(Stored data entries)
════════════════════

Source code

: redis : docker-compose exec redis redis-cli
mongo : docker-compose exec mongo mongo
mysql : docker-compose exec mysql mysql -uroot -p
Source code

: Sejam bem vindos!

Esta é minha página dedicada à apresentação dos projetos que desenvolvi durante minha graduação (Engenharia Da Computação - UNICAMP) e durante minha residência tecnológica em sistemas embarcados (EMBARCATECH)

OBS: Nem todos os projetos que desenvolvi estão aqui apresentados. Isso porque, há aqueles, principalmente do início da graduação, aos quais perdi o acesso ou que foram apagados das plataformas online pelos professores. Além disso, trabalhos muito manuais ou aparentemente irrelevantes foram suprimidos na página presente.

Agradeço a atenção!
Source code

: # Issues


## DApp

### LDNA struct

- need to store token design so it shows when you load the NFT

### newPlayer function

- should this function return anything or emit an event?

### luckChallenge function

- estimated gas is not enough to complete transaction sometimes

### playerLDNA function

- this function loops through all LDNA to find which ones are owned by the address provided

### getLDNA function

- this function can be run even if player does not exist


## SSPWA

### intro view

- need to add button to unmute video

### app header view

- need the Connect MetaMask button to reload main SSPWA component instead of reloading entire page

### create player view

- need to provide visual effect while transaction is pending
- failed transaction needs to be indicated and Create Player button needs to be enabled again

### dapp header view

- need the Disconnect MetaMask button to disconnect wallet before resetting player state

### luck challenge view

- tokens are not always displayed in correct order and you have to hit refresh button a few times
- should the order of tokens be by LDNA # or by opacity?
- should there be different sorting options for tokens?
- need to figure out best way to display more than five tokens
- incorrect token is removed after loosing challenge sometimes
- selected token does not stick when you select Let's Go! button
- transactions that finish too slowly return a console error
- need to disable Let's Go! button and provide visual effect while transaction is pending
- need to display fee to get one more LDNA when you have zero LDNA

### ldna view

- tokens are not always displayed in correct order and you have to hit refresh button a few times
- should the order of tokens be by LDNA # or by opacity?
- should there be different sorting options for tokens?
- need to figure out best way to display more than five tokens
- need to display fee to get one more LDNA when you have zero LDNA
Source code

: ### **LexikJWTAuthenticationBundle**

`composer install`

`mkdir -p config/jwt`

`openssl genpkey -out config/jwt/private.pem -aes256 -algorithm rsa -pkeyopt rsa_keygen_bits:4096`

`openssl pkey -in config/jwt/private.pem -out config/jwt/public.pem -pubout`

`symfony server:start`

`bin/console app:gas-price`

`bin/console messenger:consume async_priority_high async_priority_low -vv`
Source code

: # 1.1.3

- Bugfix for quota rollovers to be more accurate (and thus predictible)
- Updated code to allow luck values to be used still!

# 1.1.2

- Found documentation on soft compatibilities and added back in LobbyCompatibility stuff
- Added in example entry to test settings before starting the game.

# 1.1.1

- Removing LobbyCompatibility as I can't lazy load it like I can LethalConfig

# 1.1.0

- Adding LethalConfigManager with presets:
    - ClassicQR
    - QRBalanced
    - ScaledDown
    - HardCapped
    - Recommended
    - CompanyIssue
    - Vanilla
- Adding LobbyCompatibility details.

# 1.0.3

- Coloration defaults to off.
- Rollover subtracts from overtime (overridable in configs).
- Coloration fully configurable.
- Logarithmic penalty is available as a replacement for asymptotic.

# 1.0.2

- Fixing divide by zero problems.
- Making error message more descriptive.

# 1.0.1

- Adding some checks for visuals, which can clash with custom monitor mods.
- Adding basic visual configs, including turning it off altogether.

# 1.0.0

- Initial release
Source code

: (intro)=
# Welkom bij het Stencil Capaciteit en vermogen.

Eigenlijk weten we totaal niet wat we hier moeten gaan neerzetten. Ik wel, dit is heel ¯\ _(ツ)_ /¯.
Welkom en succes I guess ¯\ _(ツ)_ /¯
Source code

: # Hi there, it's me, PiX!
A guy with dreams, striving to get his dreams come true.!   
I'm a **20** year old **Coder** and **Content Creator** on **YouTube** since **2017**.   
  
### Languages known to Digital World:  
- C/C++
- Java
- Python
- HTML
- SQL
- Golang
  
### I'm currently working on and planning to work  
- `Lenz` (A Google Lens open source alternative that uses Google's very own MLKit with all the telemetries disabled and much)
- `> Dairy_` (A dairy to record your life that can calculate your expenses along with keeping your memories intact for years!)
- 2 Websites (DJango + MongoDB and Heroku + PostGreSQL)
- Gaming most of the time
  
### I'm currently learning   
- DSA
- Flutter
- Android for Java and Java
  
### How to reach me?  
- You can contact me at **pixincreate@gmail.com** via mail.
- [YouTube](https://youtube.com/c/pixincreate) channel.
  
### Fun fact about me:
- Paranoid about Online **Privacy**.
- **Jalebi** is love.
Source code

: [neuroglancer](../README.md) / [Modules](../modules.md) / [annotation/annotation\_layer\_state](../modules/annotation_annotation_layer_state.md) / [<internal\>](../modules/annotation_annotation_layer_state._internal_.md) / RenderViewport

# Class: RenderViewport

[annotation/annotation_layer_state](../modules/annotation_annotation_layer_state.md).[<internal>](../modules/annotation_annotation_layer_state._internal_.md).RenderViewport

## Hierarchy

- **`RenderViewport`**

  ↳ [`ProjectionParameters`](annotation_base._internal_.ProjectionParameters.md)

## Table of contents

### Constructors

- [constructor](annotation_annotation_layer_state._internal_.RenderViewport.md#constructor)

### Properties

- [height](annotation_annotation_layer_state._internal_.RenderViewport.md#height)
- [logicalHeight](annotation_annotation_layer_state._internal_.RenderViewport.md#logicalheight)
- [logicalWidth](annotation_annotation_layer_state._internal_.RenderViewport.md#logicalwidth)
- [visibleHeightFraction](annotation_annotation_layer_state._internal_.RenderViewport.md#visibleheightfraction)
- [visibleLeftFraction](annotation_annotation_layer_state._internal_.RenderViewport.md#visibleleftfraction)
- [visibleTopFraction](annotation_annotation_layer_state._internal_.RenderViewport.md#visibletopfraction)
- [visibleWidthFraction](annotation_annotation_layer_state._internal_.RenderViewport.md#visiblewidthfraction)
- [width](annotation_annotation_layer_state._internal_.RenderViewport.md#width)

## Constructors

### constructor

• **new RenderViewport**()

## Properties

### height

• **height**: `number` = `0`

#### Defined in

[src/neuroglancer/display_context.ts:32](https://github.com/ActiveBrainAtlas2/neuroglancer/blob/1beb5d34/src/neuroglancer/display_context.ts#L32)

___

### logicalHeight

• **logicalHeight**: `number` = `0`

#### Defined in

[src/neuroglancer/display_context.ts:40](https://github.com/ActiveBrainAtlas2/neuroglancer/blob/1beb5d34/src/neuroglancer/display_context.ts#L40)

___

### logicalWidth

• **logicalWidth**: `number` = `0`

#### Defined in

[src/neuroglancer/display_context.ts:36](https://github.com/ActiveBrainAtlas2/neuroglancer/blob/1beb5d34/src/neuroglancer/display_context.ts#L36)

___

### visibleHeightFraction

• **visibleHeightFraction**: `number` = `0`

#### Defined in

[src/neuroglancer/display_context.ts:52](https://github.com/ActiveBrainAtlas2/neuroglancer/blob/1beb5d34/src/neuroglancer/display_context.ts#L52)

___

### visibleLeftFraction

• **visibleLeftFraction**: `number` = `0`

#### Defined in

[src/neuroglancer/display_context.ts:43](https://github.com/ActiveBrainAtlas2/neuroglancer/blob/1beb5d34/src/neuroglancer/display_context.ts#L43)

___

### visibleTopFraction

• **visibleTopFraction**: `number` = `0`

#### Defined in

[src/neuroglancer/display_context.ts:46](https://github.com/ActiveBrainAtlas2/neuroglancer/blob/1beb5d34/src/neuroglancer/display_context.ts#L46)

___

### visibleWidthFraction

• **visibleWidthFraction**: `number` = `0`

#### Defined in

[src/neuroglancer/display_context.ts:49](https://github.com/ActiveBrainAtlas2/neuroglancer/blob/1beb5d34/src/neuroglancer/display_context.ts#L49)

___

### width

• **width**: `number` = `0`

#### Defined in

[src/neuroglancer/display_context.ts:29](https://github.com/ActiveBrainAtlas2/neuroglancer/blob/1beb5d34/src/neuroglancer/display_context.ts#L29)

════════════════════

Which lines above hold the string "configs"? Copy each of them.

- Rollover subtracts from overtime (overridable in configs).
- Adding basic visual configs, including turning it off altogether.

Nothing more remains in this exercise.